-- Data for review follows --

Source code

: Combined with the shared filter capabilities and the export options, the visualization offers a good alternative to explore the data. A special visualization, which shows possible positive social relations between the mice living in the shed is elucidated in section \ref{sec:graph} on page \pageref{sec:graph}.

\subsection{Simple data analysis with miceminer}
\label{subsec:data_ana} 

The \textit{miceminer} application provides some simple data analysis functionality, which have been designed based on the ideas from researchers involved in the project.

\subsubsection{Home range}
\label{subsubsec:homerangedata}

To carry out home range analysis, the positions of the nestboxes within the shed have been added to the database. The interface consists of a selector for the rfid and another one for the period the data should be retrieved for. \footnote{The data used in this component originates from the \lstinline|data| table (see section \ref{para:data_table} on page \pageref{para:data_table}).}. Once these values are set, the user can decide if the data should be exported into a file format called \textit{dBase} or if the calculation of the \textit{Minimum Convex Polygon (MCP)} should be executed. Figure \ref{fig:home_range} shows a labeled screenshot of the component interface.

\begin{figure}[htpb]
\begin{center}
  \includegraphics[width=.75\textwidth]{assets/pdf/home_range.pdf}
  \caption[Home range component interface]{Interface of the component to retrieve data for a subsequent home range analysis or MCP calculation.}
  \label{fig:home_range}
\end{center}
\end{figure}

-- Data for review concluded --

▶ _Task requirements_: Using the records above, report each line with the string "been".

▶ _Expected output_:
The \textit{miceminer} application provides some simple data analysis functionality, which have been designed based on the ideas from researchers involved in the project.
To carry out home range analysis, the positions of the nestboxes within the shed have been added to the database. The interface consists of a selector for the rfid and another one for the period the data should be retrieved for. \footnote{The data used in this component originates from the \lstinline|data| table (see section \ref{para:data_table} on page \pageref{para:data_table}).}. Once these values are set, the user can decide if the data should be exported into a file format called \textit{dBase} or if the calculation of the \textit{Minimum Convex Polygon (MCP)} should be executed. Figure \ref{fig:home_range} shows a labeled screenshot of the component interface.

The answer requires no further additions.